### What you need to do:
How do the lines below between the ones holding "1. **Save the" and "### **To Convert a TTF Font:**", inclusive, read? Give them again exactly, with no other lines.

═════ Extracted information

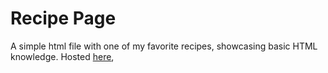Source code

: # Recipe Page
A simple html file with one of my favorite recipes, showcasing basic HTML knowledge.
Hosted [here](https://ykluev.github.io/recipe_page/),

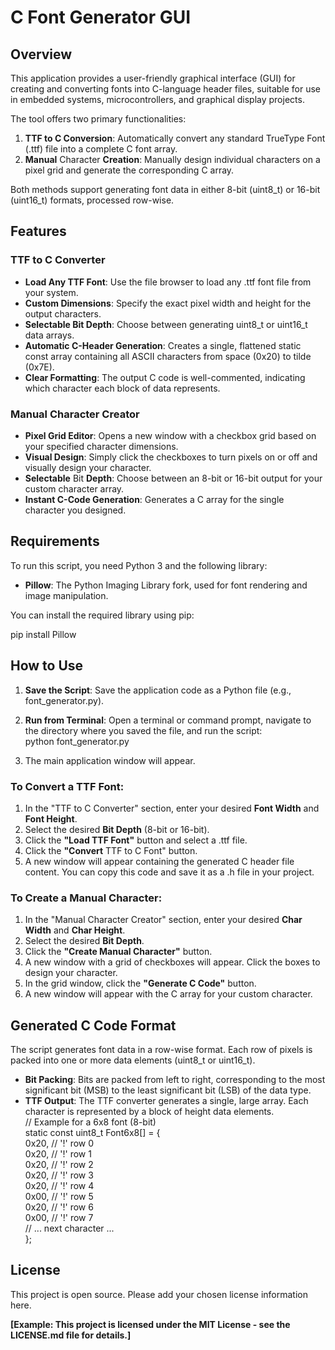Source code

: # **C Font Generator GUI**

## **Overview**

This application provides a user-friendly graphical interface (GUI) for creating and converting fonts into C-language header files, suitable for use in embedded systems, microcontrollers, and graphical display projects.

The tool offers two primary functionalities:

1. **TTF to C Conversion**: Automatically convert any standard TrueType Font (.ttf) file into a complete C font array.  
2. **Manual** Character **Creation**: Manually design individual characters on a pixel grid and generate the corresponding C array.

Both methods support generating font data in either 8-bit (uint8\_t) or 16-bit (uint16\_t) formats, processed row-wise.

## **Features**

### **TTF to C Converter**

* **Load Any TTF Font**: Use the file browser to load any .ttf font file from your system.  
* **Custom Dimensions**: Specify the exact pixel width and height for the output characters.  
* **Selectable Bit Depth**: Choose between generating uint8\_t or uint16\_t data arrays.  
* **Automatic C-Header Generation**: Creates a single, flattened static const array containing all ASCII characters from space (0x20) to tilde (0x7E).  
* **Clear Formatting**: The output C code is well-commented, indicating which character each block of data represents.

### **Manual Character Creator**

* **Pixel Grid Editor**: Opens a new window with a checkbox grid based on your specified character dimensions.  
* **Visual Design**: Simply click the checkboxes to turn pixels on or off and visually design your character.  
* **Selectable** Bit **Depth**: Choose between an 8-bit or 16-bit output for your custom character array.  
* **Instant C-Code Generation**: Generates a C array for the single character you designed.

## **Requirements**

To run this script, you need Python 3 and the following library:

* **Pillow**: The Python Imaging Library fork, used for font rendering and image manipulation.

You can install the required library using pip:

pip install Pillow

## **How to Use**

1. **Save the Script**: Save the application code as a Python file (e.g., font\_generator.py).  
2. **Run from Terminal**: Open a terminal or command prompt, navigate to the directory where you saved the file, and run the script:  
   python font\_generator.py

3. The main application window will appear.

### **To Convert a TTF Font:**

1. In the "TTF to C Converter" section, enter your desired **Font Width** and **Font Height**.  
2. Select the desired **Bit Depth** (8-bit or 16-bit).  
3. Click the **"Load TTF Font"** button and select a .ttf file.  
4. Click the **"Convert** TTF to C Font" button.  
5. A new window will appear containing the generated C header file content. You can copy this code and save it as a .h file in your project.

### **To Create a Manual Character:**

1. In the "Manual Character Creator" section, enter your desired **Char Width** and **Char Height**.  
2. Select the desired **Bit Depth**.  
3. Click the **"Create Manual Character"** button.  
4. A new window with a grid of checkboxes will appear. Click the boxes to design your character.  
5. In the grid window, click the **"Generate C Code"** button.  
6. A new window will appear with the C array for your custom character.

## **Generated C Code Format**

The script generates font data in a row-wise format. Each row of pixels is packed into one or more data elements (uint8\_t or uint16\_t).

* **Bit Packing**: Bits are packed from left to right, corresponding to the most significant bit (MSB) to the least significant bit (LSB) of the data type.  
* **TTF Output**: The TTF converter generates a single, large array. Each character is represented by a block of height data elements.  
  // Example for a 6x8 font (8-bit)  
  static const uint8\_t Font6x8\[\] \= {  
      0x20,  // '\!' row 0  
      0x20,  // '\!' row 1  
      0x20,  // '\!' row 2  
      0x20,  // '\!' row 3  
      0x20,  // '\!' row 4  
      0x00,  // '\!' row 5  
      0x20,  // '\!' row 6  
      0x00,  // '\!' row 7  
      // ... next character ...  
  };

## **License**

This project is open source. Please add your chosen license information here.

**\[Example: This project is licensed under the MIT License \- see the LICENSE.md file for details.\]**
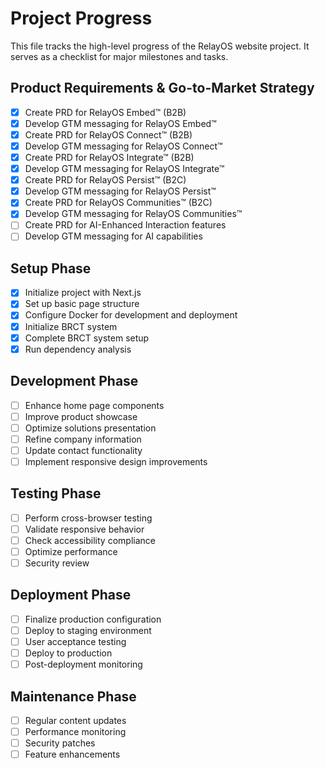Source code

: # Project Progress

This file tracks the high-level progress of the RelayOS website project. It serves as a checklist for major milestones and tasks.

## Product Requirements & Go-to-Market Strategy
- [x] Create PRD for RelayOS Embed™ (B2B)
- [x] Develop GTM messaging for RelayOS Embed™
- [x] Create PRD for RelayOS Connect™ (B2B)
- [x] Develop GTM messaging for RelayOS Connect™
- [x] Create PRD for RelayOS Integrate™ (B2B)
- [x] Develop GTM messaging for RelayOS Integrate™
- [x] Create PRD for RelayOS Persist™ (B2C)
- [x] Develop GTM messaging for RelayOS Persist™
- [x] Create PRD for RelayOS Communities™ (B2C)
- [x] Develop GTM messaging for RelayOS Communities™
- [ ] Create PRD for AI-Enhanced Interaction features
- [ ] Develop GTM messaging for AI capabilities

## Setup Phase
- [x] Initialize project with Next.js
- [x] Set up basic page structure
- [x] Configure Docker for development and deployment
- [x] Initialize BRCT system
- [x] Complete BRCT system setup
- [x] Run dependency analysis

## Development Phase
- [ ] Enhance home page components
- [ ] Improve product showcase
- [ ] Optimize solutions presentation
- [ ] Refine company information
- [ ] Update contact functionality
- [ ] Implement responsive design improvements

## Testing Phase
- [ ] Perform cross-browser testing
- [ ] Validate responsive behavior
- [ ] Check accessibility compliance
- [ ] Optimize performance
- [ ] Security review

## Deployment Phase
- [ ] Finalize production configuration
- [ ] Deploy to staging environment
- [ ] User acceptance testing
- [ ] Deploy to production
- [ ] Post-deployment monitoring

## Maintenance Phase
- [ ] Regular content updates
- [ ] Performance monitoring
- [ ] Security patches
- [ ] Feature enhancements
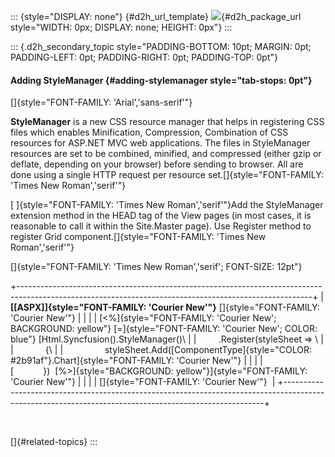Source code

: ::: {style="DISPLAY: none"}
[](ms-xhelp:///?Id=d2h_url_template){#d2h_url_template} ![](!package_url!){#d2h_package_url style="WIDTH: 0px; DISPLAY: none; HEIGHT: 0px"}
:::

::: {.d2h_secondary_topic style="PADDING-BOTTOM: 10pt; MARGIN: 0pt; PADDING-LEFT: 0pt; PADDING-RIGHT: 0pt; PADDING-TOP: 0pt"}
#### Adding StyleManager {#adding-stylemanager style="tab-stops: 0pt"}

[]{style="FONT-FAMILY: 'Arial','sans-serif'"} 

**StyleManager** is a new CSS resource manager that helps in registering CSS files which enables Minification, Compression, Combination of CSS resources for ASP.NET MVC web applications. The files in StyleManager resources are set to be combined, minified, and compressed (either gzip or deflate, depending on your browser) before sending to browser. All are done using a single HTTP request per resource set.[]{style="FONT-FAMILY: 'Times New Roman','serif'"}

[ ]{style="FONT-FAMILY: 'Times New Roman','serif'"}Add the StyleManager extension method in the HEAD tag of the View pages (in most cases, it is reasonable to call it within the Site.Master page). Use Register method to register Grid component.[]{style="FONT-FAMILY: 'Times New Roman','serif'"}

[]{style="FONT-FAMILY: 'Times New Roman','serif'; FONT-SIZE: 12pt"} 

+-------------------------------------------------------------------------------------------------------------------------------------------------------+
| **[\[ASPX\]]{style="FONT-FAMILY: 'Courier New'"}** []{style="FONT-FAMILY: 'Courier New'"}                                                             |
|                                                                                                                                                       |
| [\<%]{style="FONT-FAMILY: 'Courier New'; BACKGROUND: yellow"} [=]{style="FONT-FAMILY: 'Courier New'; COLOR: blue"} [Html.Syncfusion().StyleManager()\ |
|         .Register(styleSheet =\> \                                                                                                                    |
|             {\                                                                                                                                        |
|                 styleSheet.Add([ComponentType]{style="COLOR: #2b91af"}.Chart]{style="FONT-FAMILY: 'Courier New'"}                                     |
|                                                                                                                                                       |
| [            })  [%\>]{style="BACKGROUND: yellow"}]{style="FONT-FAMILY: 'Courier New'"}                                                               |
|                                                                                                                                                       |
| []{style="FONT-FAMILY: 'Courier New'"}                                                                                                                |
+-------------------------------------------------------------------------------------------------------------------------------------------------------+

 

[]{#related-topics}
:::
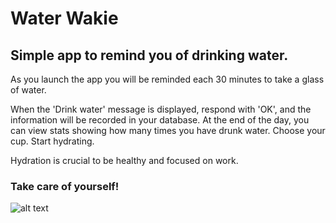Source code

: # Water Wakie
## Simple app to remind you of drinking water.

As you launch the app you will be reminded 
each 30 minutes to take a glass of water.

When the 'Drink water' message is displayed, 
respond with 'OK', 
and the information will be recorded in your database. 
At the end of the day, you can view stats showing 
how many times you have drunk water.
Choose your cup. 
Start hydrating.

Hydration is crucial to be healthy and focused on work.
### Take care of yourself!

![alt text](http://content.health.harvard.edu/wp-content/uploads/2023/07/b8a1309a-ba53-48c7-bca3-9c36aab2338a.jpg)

══════════

### Result of the task:
1. **Save the Script**: Save the application code as a Python file (e.g., font\_generator.py).  
2. **Run from Terminal**: Open a terminal or command prompt, navigate to the directory where you saved the file, and run the script:  
   python font\_generator.py

3. The main application window will appear.

### **To Convert a TTF Font:**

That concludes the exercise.